Krachts Roman beginnt 1902, als sich der der westlichen Dekadenz überdrüssige Engelhardt nach Deutsch-Neuguinea aufmacht, wo die Träume eines deutschen Weltreichs blühen sollen. Von der legendär reichen Unternehmerin Emma Forsayth erwirbt er die zum Neulauenburg-Archipel (Duke-of-York-Inseln) gehörende Insel Kabakon, wenige Seemeilen entfernt vom deutschen Gouverneurssitz Herbertshöhe. 75 Hektar umfasst Engelhardts Kokosplantage, von der aus er nun das Heil dieser so sonnennah wachsenden Frucht predigen und als „Kokosnussapostel“ bezeichnet werden wird. Rigoros verficht der von den deutschen Pflanzern mit Argwohn betrachtete und vor Belesenheit strotzende Gründer des „Sonnenordens“ einen Lebensstil, der mit Kleidern, den „Symbolen einer überholten, lange müde gewordenen Außenwelt“, nichts im Sinn hat und in Ernährungsfragen nur auf die Frucht der vielseitig nutzbaren Kokosnuss setzt. Engelhardt, ein Hippie avant la lettre, versucht sich als Unternehmer und zieht alsbald Verehrer aus dem fernen Deutschland an, wo man sich Anfang des 20. Jahrhunderts generell aufgeschlossen für obskure Heilslehren zeigt.
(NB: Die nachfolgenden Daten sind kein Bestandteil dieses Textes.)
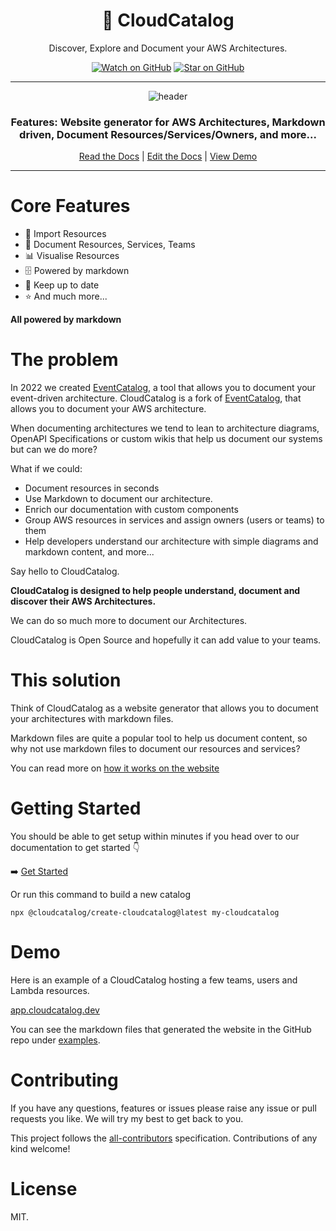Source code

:<div align="center">

<h1>📖 CloudCatalog</h1>
<p>Discover, Explore and Document your AWS Architectures.</p>

<!-- [![MIT License][license-badge]][license] -->
<!-- [![PRs Welcome][prs-badge]][prs] -->
<!-- ALL-CONTRIBUTORS-BADGE:START - Do not remove or modify this section -->
<!-- [![All Contributors](https://img.shields.io/badge/all_contributors-32-orange.svg?style=flat-square)](#contributors-) -->
<!-- ALL-CONTRIBUTORS-BADGE:END -->

[![Watch on GitHub][github-watch-badge]][github-watch]
[![Star on GitHub][github-star-badge]][github-star]

<hr />

<img alt="header" src="https://github.com/boyney123/cloudcatalog/blob/master/website/static/img/screenshot.png?raw=true" />

  <h3>Features: Website generator for AWS Architectures, Markdown driven, Document Resources/Services/Owners, and more...</h3>

[Read the Docs](https://cloudcatalog.dev/) | [Edit the Docs](https://github.com/boyney123/cloudcatalog) | [View Demo](https://cloudcatalog-demo-app.vercel.app/)

</div>

<hr/>

# Core Features

- 🔎 Import Resources
- 📃 Document Resources, Services, Teams
- 📊 Visualise Resources
- 🗄️ Powered by markdown
- 📑 Keep up to date
- ⭐ And much more...

**All powered by markdown**

# The problem

In 2022 we created [EventCatalog](https://eventcatalog.dev), a tool that allows you to document your event-driven architecture. CloudCatalog is a fork of [EventCatalog](https://eventcatalog.dev), that allows you to document your AWS architecture.

When documenting architectures we tend to lean to architecture diagrams, OpenAPI Specifications or custom wikis that help us document our systems but can we do more?

What if we could:

- Document resources in seconds
- Use Markdown to document our architecture.
- Enrich our documentation with custom components
- Group AWS resources in services and assign owners (users or teams) to them
- Help developers understand our architecture with simple diagrams and markdown content, and more...

Say hello to CloudCatalog.

**CloudCatalog is designed to help people understand, document and discover their AWS Architectures.**

We can do so much more to document our Architectures.

CloudCatalog is Open Source and hopefully it can add value to your teams.


# This solution

<!-- <img alt="header" src="./images/architecture-2.png" /> -->

Think of CloudCatalog as a website generator that allows you to document your architectures with markdown files.

Markdown files are quite a popular tool to help us document content, so why not use markdown files to document our resources and services?

You can read more on [how it works on the website](https://cloudcatalog.dev)

# Getting Started

You should be able to get setup within minutes if you head over to our documentation to get started 👇

➡️ [Get Started](https://cloudcatalog.dev/docs/overview/getting-started/installation)

Or run this command to build a new catalog

```
npx @cloudcatalog/create-cloudcatalog@latest my-cloudcatalog
```

# Demo

Here is an example of a CloudCatalog hosting a few teams, users and Lambda resources.

[app.cloudcatalog.dev](https://cloudcatalog-demo-app.vercel.app/)

You can see the markdown files that generated the website in the GitHub repo under [examples](/examples).

# Contributing

If you have any questions, features or issues please raise any issue or pull requests you like. We will try my best to get back to you.

[license-badge]: https://img.shields.io/github/license/boyney123/cloudcatalog.svg?color=yellow
[license]: https://github.com/boyney123/cloudcatalog/blob/master/LICENSE
[prs-badge]: https://img.shields.io/badge/PRs-welcome-brightgreen.svg?style=flat-square
[prs]: http://makeapullrequest.com
[github-watch-badge]: https://img.shields.io/github/watchers/boyney123/cloudcatalog.svg?style=social
[github-watch]: https://github.com/boyney123/cloudcatalog/watchers
[github-star-badge]: https://img.shields.io/github/stars/boyney123/cloudcatalog.svg?style=social
[github-star]: https://github.com/boyney123/cloudcatalog/stargazers

This project follows the [all-contributors](https://github.com/all-contributors/all-contributors) specification. Contributions of any kind welcome!

# License

MIT.
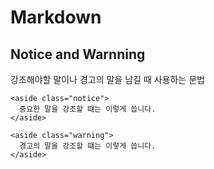 # Markdown

## Notice and Warnning
강조해야할 말이나 경고의 말을 남길 때 사용하는 문법
```
<aside class="notice">
  중요한 말을 강조할 떄는 이렇게 씁니다.
</aside>
```
```
<aside class="warning">
  경고의 말을 강조할 떄는 이렇게 씁니다.
</aside>
```
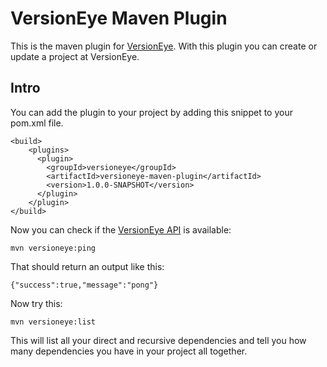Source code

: # VersionEye Maven Plugin

This is the maven plugin for [VersionEye](http://www.VersionEye.com). With this plugin you can create or update a project at VersionEye. 

## Intro

You can add the plugin to your project by adding this snippet to your pom.xml file.  

```
<build>
    <plugins>
      <plugin>
        <groupId>versioneye</groupId>
        <artifactId>versioneye-maven-plugin</artifactId>
        <version>1.0.0-SNAPSHOT</version>
      </plugin>
    </plugin>
</build>
```
Now you can check if the [VersionEye API](https://www.versioneye.com/api?version=v2) is available: 

```
mvn versioneye:ping
```
That should return an output like this: 

```
{"success":true,"message":"pong"}
```
 
Now try this: 

```
mvn versioneye:list
```

This will list all your direct and recursive dependencies and tell you how many dependencies you have in your project all together.
 
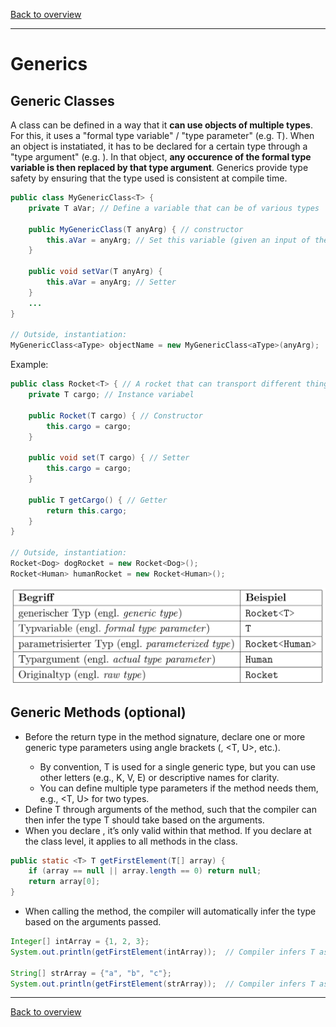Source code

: [Back to overview](./00_Java_SyntaxGuide.md)

---
# Generics

## Generic Classes

A class can be defined in a way that it **can use objects of multiple types**. For this, it uses a "formal type variable" / "type parameter" (e.g. T). When an object is instatiated, it has to be declared for a certain type through a "type argument" (e.g. <int>). In that object, **any occurence of the formal type variable is then replaced by that type argument**. Generics provide type safety by ensuring that the type used is consistent at compile time.

```java
public class MyGenericClass<T> {
    private T aVar; // Define a variable that can be of various types

    public MyGenericClass(T anyArg) { // constructor
        this.aVar = anyArg; // Set this variable (given an input of the chose type)
    }

    public void setVar(T anyArg) {
        this.aVar = anyArg; // Setter
    }
    ...
}

// Outside, instantiation:
MyGenericClass<aType> objectName = new MyGenericClass<aType>(anyArg);
```

Example:
```java
public class Rocket<T> { // A rocket that can transport different things
    private T cargo; // Instance variabel

    public Rocket(T cargo) { // Constructor
        this.cargo = cargo;
    }

    public void set(T cargo) { // Setter
        this.cargo = cargo;
    }

    public T getCargo() { // Getter
        return this.cargo;
    }
}

// Outside, instantiation:
Rocket<Dog> dogRocket = new Rocket<Dog>();
Rocket<Human> humanRocket = new Rocket<Human>();
```

![generics](generics.png)


## Generic Methods (optional)

- Before the return type in the method signature, declare one or more generic type parameters using angle brackets (<T>, <T, U>, etc.).
    - By convention, T is used for a single generic type, but you can use other letters (e.g., K, V, E) or descriptive names for clarity.
    - You can define multiple type parameters if the method needs them, e.g., <T, U> for two types.
- Define T through arguments of the method, such that the compiler can then infer the type T should take based on the arguments.
- When you declare <T>, it’s only valid within that method. If you declare <T> at the class level, it applies to all methods in the class.

```java
public static <T> T getFirstElement(T[] array) {
    if (array == null || array.length == 0) return null;
    return array[0];
}
```

- When calling the method, the compiler will automatically infer the type based on the arguments passed.

```java
Integer[] intArray = {1, 2, 3};
System.out.println(getFirstElement(intArray));  // Compiler infers T as Integer

String[] strArray = {"a", "b", "c"};
System.out.println(getFirstElement(strArray));  // Compiler infers T as String
```


---

[Back to overview](./00_Java_SyntaxGuide.md)
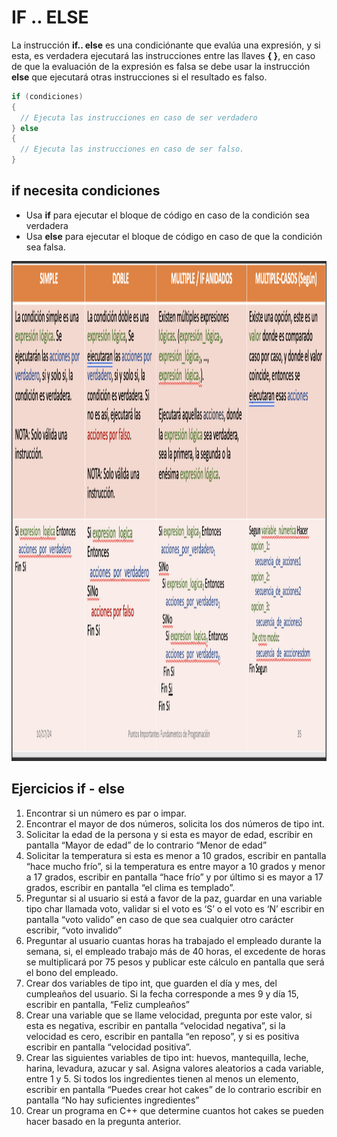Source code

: # IF .. ELSE

La instrucción **if.. else** es una condiciónante que evalúa una expresión, y si esta, es verdadera ejecutará las instrucciones entre las llaves **{ }**, en caso de que la evaluación de la expresión es falsa se debe usar la instrucción **else** que ejecutará otras instrucciones si el resultado es falso.

```C++
if (condiciones)
{
  // Ejecuta las instrucciones en caso de ser verdadero
} else
{
  // Ejecuta las instrucciones en caso de ser falso.
}
```

## if necesita condiciones

* Usa **if** para ejecutar el bloque de código en caso de la condición sea verdadera
* Usa **else** para ejecutar el bloque de código en caso de que la condición sea falsa.

<p align="center">
<img src="https://github.com/josblax/FP/blob/main/imagenes/ifelse2.png" alt="Layout app" width="1024" height="800">
</p>

## Ejercicios if - else

1.	Encontrar si un número es par o impar.
2.	Encontrar el mayor de dos números, solicita los dos números de tipo int.
3.	Solicitar la edad de la persona y si esta es mayor de edad, escribir en pantalla “Mayor de edad” de lo contrario “Menor de edad”
4.	Solicitar la temperatura si esta es menor a 10 grados, escribir en pantalla “hace mucho frío”, si la temperatura es entre mayor a 10 grados y menor a 17 grados, escribir en pantalla “hace frío” y por último si es mayor a 17 grados, escribir en pantalla “el clima es templado”.
5.	Preguntar si al usuario si está a favor de la paz, guardar en una variable tipo char llamada voto, validar si el voto es ‘S’ o el voto es ‘N’ escribir en pantalla “voto valido” en caso de que sea cualquier otro carácter escribir, “voto invalido”
6.	Preguntar al usuario cuantas horas ha trabajado el empleado durante la semana, si, el empleado trabajo más de 40 horas, el excedente de horas se multiplicará por 75 pesos y publicar este cálculo en pantalla que será el bono del empleado.
7.	Crear dos variables de tipo int, que guarden el día y mes, del cumpleaños del usuario. Si la fecha corresponde a mes 9 y día 15, escribir en pantalla, “Feliz cumpleaños”
8.	Crear una variable que se llame velocidad, pregunta por este valor, si esta es negativa, escribir en pantalla “velocidad negativa”, si la velocidad es cero, escribir en pantalla “en reposo”, y si es positiva escribir en pantalla “velocidad positiva”.
9.	Crear las siguientes variables de tipo int: huevos, mantequilla, leche, harina, levadura, azucar y sal. Asigna valores aleatorios a cada variable, entre 1 y 5. Si todos los ingredientes tienen al menos un elemento, escribir en pantalla “Puedes crear hot cakes” de lo contrario escribir en pantalla “No hay suficientes ingredientes”
10.	Crear un programa en C++ que determine cuantos hot cakes se pueden hacer basado en la pregunta anterior. 

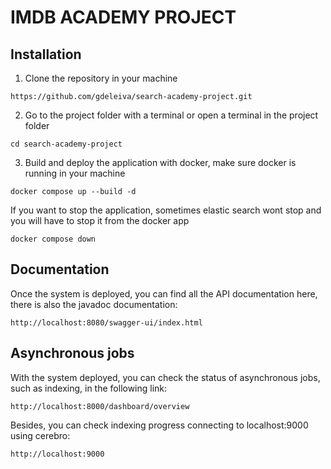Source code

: # IMDB ACADEMY PROJECT
## Installation
1. Clone the repository in your machine
```
https://github.com/gdeleiva/search-academy-project.git
```
2. Go to the project folder with a terminal or open a terminal in the project folder
```
cd search-academy-project
```
3. Build and deploy the application with docker, make sure docker is running in your machine
```
docker compose up --build -d
```
If you want to stop the application, sometimes elastic search wont stop and you will have to stop it from the docker app
```
docker compose down
```

## Documentation
Once the system is deployed, you can find all the API documentation here, there is also the javadoc documentation:
```
http://localhost:8080/swagger-ui/index.html
```

## Asynchronous jobs
With the system deployed, you can check the status of asynchronous jobs, such as indexing, in the following link:
```
http://localhost:8000/dashboard/overview
```
Besides, you can check indexing progress connecting to localhost:9000 using cerebro:
```
http://localhost:9000
```
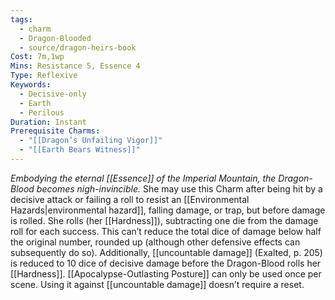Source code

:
 ```yaml
---
tags:
  - charm
  - Dragon-Blooded
  - source/dragon-heirs-book
Cost: 7m,1wp
Mins: Resistance 5, Essence 4
Type: Reflexive
Keywords:
  - Decisive-only
  - Earth
  - Perilous
Duration: Instant
Prerequisite Charms:
  - "[[Dragon’s Unfailing Vigor]]"
  - "[[Earth Bears Witness]]"
---
```

*Embodying the eternal [[Essence]] of the Imperial Mountain, the Dragon-Blood becomes nigh-invincible.*
She may use this Charm after being hit by a decisive attack or failing a roll to resist an [[Environmental Hazards|environmental hazard]], falling damage, or trap, but before damage is rolled. She rolls (her [[Hardness]]), subtracting one die from the damage roll for each success. This can’t reduce the total dice of damage below half the original number, rounded up (although other defensive effects can subsequently do so).
Additionally, [[uncountable damage]] (Exalted, p. 205) is reduced to 10 dice of decisive damage before the Dragon-Blood rolls her [[Hardness]].
[[Apocalypse-Outlasting Posture]] can only be used once per scene. Using it against [[uncountable damage]] doesn’t require a reset.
Kracht geht von Anfang an auf ironische Distanz zu seinem fränkischen Helden. Er wählt eine bewusst altmodische, offenkundig in der Gegenwart angesiedelte Erzählerfigur, die sich eines gepflegten, mitunter manierierten Stils bedient, der auf erlesene Vokabeln baut und mit dem Konjunktiv seine Probleme hat. Mit leichter Hand entwirft er Szenen, die von nicht geringer Komik sind und sich souverän aus den Fesseln des historisch Überlieferten befreien. Zweimal empfängt Engelhardt von ihm angetane Besucher, deren Aufenthalt indes nur kurze Zeit für Freude sorgt. Den aus Helgoland stammenden Heinrich Aueckens schildert Kracht als Homosexuellen, der jungen Eingeborenen nachstellt und bald nach seiner Ankunft auf mysteriöse Weise umkommt. Ob Engelhardt zu diesem Transfer ins Jenseits aktiv beigetragen hat, bleibt dunkel. Auch der Berlin fliehende Kapellmeister Max Lützow, der Engelhardts Lehre vom „Kokoverismus“ aufgreift und mit frühkommunistischen Doktrinen verbindet, erregt alsbald den Zorn des Meisters und begibt sich in den Ehehafen mit Emma Forsayth, was aber nicht verhindert – eine der gelungensten Szenen des Romans –, dass er kurz darauf einen kuriosen Unfalltod erleidet.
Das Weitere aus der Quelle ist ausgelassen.